Large-Eddy Simulations of the Atmospheric Boundary Layer Using a New Subgrid-Scale Model – II. Weakly and moderately stable cases

A series of simulations under weakly to moderately stable boundary layers (SBLs) have been performed using the proposed subgrid-scale (SGS) model implemented into the Terminal Area Simulation System (TASS). The proposed SGS model incorporates some aspects of the two-part eddy viscosity SGS model of Sullivan et al. (1994) and further refinements which include the dependence of SGS mixing length on stratification, two-part separation of the SGS eddy diffusivity of heat, and more realistic empirical forms of Monin–Obukhov similarity functions. The potential temperature profiles from simulations clearly show a three-layer structure: a stable surface layer of strong gradients, a middle layer of small gradients, and an inversion layer on the top. The wind speed profiles show the formation of low level jet (LLJ). However, the sub-layer structures under moderately SBLs differ from those under weakly SBLs. Both the momentum and heat fluxes decrease almost linearly in the lower part of the SBL. The near surface values of the normalized turbulent kinetic energy (TKE/u _* ²) in all simulations are about 4 which is much less than the typical value of 5.5 under the neutral condition. The decay of turbulence first occurs in the area with large values of Richardson number (R _i<0.2). Generally, instantaneous values of the TKE and R _i at the various grid points are negatively correlated, but there is not a unique relationship between the two parameters.     

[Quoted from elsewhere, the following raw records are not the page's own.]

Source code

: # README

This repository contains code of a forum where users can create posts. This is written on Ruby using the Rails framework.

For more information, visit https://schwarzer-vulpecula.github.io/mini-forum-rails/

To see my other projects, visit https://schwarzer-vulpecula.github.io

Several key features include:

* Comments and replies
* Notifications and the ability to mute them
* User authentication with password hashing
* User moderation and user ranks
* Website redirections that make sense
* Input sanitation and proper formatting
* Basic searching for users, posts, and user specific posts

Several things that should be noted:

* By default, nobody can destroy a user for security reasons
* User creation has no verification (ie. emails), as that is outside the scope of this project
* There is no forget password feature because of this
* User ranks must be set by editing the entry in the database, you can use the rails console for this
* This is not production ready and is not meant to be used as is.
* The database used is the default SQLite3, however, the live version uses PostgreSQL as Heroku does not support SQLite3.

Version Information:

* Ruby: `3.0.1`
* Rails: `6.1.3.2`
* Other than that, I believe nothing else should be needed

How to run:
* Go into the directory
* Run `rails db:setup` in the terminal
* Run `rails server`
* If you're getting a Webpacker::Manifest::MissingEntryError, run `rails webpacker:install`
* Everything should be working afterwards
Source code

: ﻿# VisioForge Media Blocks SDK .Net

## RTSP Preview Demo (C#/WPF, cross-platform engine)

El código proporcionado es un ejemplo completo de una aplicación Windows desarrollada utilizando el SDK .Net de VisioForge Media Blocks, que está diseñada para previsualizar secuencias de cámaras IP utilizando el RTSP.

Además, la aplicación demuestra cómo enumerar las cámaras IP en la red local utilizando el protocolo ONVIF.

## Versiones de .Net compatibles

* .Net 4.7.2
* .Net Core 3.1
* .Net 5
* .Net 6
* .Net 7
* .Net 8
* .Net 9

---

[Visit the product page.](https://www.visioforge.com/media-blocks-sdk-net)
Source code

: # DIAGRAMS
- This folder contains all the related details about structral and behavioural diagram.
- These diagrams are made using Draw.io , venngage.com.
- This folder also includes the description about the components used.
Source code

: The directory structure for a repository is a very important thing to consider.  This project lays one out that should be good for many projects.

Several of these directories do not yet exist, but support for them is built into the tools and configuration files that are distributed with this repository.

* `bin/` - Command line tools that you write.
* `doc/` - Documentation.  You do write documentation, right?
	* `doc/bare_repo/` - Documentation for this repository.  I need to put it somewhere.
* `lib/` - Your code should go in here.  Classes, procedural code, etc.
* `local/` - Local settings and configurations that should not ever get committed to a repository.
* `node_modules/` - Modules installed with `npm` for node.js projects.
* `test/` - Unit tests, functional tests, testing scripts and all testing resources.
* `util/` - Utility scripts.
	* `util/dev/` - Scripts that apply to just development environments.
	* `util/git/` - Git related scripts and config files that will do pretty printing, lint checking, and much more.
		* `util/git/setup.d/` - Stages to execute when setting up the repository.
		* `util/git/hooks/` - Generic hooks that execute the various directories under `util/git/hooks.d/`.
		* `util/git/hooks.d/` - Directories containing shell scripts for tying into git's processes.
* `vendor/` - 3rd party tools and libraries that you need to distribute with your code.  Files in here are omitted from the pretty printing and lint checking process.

Large-Eddy Simulations of the Atmospheric Boundary Layer Using a New Subgrid-Scale Model – I. Slightly unstable and neutral cases

Subgrid-scale (SGS) modeling is a long-standing problem and a critical component in the large-eddy simulation (LES) of atmospheric boundary layer. A variety of SGS models with different levels of sophistication have been proposed for different needs, such as Smagorinsky's (1963) eddy viscosity model, Mason and Thomson's (1992) stochastic backscattering model, and Sullivan et al.'s (1994) near surface model. A modified Smagorinsky SGS model has been used in the LES version of Terminal Area Simulation System (TASS-LES). It has successfully simulated the buoyancy-dominated, convective atmospheric boundary layer flows, while simulations of the shear-dominated, slightly unstable, neutral, and stably stratified boundary layer flows are not so good. For the later, we used a simpler version of Sullivan et al.'s subgrid-scale model in which turbulent kinetic energy equation is not included and the model is still the first-order closure. A momentum profile matching approach is adopted in the proposed model. A series of simulations for shear-dominated, slightly unstable and neutral boundary layers are performed using different subgrid-scale models and different grid resolutions. The results are compared with those of Sullivan et al. (1994) and with empirical similarity relations for the surface layer. The simulations with the new SGS model appear to be far more satisfactory than those with the modified Smagorinsky model.